We waited nearly a whole week for a more detailed diagnosis. All I knew was I had cancer: how extensive, aggressive or treatable was all a big unknown. This was probably the longest & worst week of my life. Trawling through breast cancer websites & chat forums I convinced myself I had Stage 4 cancer: terminal and untreatable. The aches and pains in my stomach, back, legs & head were undoubtedly cancer and I only had weeks to live. If this was the case, I thought fuck it, I’m going to go out eating cheese and drinking red wine, because in breast cancer world, dairy and alcohol = the devil. Not the healthiest or sanest solution, but being told you have a potentially life threatening disease does weird things to your brain.

My parents went back up to Scotland and I tried to keep myself as busy as possible until D-day. My mother returned the night before my appointment at the Nightingale Centre and we spent the morning avoiding charity chuggers and stock-piling enough food for a year in an Anderson Shelter:

“can you spare some time/money to give to the RSPCA/Shelter/Oxfam/Guide Dogs for the Blind?”

“no I can’t, so f**k OFF, get a hair cut & go get a proper job!”.

Disappointingly I didn’t get to say that, because for the first time, they gave me a very wide berth.

After a week of sleepless nights, I decided I’d rather be knocked out if it was really bad news, so my sympathetic GP equipped me with a little something to lessen the blow. Mum & I went on our merry way, fully armed with a handbag full of tissues and tranquillisers. The strongest thing I have ever shared with my mother is a packet of Rennies, but on that day she would have gladly taken anything on offer.

It all turned out alright. They told me it was a provisional Stage 2B (invasive ductal carcinoma ER+ PR+): very common, very treatable and very unlikely to have spread. However, they told me the tumour was large, so treatment would be long. First chemotherapy to shrink the tumour, then surgery & finally radiotherapy.

No tears were shed and no benzodiazepines were required. They said the magic words “you will be ok” & this was all we really wanted to hear. The first piece of good news in a really shitty week, so we went home and celebrated with tea and cake.

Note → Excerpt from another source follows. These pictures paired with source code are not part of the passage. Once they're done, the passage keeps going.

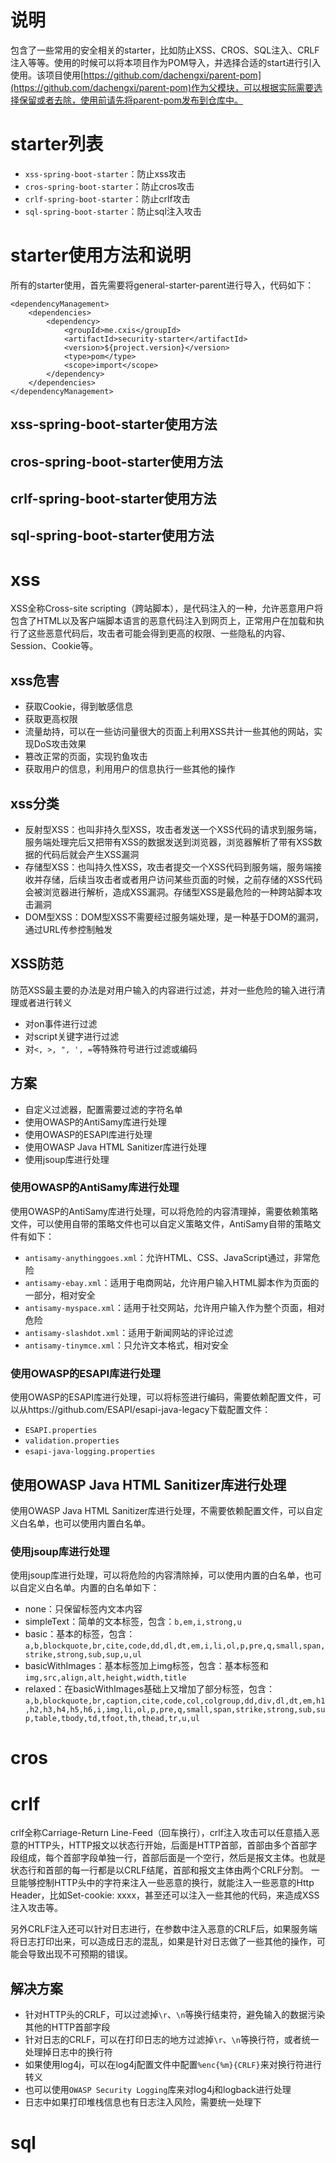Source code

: # 说明

包含了一些常用的安全相关的starter，比如防止XSS、CROS、SQL注入、CRLF注入等等。使用的时候可以将本项目作为POM导入，并选择合适的start进行引入使用。该项目使用[https://github.com/dachengxi/parent-pom](https://github.com/dachengxi/parent-pom)作为父模块，可以根据实际需要选择保留或者去除，使用前请先将parent-pom发布到仓库中。

# starter列表

- `xss-spring-boot-starter`：防止xss攻击
- `cros-spring-boot-starter`：防止cros攻击
- `crlf-spring-boot-starter`：防止crlf攻击
- `sql-spring-boot-starter`：防止sql注入攻击

# starter使用方法和说明

所有的starter使用，首先需要将general-starter-parent进行导入，代码如下：

```
<dependencyManagement>
    <dependencies>
        <dependency>
            <groupId>me.cxis</groupId>
            <artifactId>security-starter</artifactId>
            <version>${project.version}</version>
            <type>pom</type>
            <scope>import</scope>
        </dependency>
    </dependencies>
</dependencyManagement>
```

## xss-spring-boot-starter使用方法

## cros-spring-boot-starter使用方法

## crlf-spring-boot-starter使用方法

## sql-spring-boot-starter使用方法

# xss

XSS全称Cross-site scripting（跨站脚本），是代码注入的一种，允许恶意用户将包含了HTML以及客户端脚本语言的恶意代码注入到网页上，正常用户在加载和执行了这些恶意代码后，攻击者可能会得到更高的权限、一些隐私的内容、Session、Cookie等。

## xss危害

- 获取Cookie，得到敏感信息
- 获取更高权限
- 流量劫持，可以在一些访问量很大的页面上利用XSS共计一些其他的网站，实现DoS攻击效果
- 篡改正常的页面，实现钓鱼攻击
- 获取用户的信息，利用用户的信息执行一些其他的操作

## xss分类

- 反射型XSS：也叫非持久型XSS，攻击者发送一个XSS代码的请求到服务端，服务端处理完后又把带有XSS的数据发送到浏览器，浏览器解析了带有XSS数据的代码后就会产生XSS漏洞
- 存储型XSS：也叫持久性XSS，攻击者提交一个XSS代码到服务端，服务端接收并存储，后续当攻击者或者用户访问某些页面的时候，之前存储的XSS代码会被浏览器进行解析，造成XSS漏洞。存储型XSS是最危险的一种跨站脚本攻击漏洞
- DOM型XSS：DOM型XSS不需要经过服务端处理，是一种基于DOM的漏洞，通过URL传参控制触发

## XSS防范

防范XSS最主要的办法是对用户输入的内容进行过滤，并对一些危险的输入进行清理或者进行转义

- 对on事件进行过滤
- 对script关键字进行过滤
- 对`<, >, ", ', =`等特殊符号进行过滤或编码

## 方案

- 自定义过滤器，配置需要过滤的字符名单
- 使用OWASP的AntiSamy库进行处理
- 使用OWASP的ESAPI库进行处理
- 使用OWASP Java HTML Sanitizer库进行处理
- 使用jsoup库进行处理

### 使用OWASP的AntiSamy库进行处理

使用OWASP的AntiSamy库进行处理，可以将危险的内容清理掉，需要依赖策略文件，可以使用自带的策略文件也可以自定义策略文件，AntiSamy自带的策略文件有如下：

- `antisamy-anythinggoes.xml`：允许HTML、CSS、JavaScript通过，非常危险
- `antisamy-ebay.xml`：适用于电商网站，允许用户输入HTML脚本作为页面的一部分，相对安全
- `antisamy-myspace.xml`：适用于社交网站，允许用户输入作为整个页面，相对危险
- `antisamy-slashdot.xml`：适用于新闻网站的评论过滤
- `antisamy-tinymce.xml`：只允许文本格式，相对安全

### 使用OWASP的ESAPI库进行处理

使用OWASP的ESAPI库进行处理，可以将标签进行编码，需要依赖配置文件，可以从https://github.com/ESAPI/esapi-java-legacy下载配置文件：

- `ESAPI.properties`
- `validation.properties`
- `esapi-java-logging.properties`

## 使用OWASP Java HTML Sanitizer库进行处理

使用OWASP Java HTML Sanitizer库进行处理，不需要依赖配置文件，可以自定义白名单，也可以使用内置白名单。

### 使用jsoup库进行处理

使用jsoup库进行处理，可以将危险的内容清除掉，可以使用内置的白名单，也可以自定义白名单。内置的白名单如下：

- none：只保留标签内文本内容
- simpleText：简单的文本标签，包含：`b,em,i,strong,u`
- basic：基本的标签，包含：`a,b,blockquote,br,cite,code,dd,dl,dt,em,i,li,ol,p,pre,q,small,span,strike,strong,sub,sup,u,ul`
- basicWithImages：基本标签加上img标签，包含：基本标签和`img,src,align,alt,height,width,title`
- relaxed：在basicWithImages基础上又增加了部分标签，包含：`a,b,blockquote,br,caption,cite,code,col,colgroup,dd,div,dl,dt,em,h1,h2,h3,h4,h5,h6,i,img,li,ol,p,pre,q,small,span,strike,strong,sub,sup,table,tbody,td,tfoot,th,thead,tr,u,ul`

# cros

# crlf

crlf全称Carriage-Return Line-Feed（回车换行），crlf注入攻击可以任意插入恶意的HTTP头，HTTP报文以状态行开始，后面是HTTP首部，首部由多个首部字段组成，每个首部字段单独一行，首部后面是一个空行，然后是报文主体。也就是状态行和首部的每一行都是以CRLF结尾，首部和报文主体由两个CRLF分割。 一旦能够控制HTTP头中的字符来注入一些恶意的换行，就能注入一些恶意的Http Header，比如Set-cookie: xxxx，甚至还可以注入一些其他的代码，来造成XSS注入攻击等。

另外CRLF注入还可以针对日志进行，在参数中注入恶意的CRLF后，如果服务端将日志打印出来，可以造成日志的混乱，如果是针对日志做了一些其他的操作，可能会导致出现不可预期的错误。

## 解决方案

- 针对HTTP头的CRLF，可以过滤掉`\r`、`\n`等换行结束符，避免输入的数据污染其他的HTTP首部字段
- 针对日志的CRLF，可以在打印日志的地方过滤掉`\r`、`\n`等换行符，或者统一处理掉日志中的换行符
- 如果使用log4j，可以在log4j配置文件中配置`%enc{%m}{CRLF}`来对换行符进行转义
- 也可以使用`OWASP Security Logging`库来对log4j和logback进行处理
- 日志中如果打印堆栈信息也有日志注入风险，需要统一处理下

# sql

I wasn’t completely out of the woods as I still had to have a CT scan. This happened the following day, a Friday, so we had another anxious wait until receiving results on Monday evening. The CT scan confirmed that the cancer was unlikely to have spread: more good news. I might have been jumping the gun but it meant that my chances of survival were massively increased. Being told you’re not going to die is quite a big deal.

I’ve been listening to a lot of Bob Marley these past couple of weeks and his words have become my mantra: “Every little thing gonna be alright!”.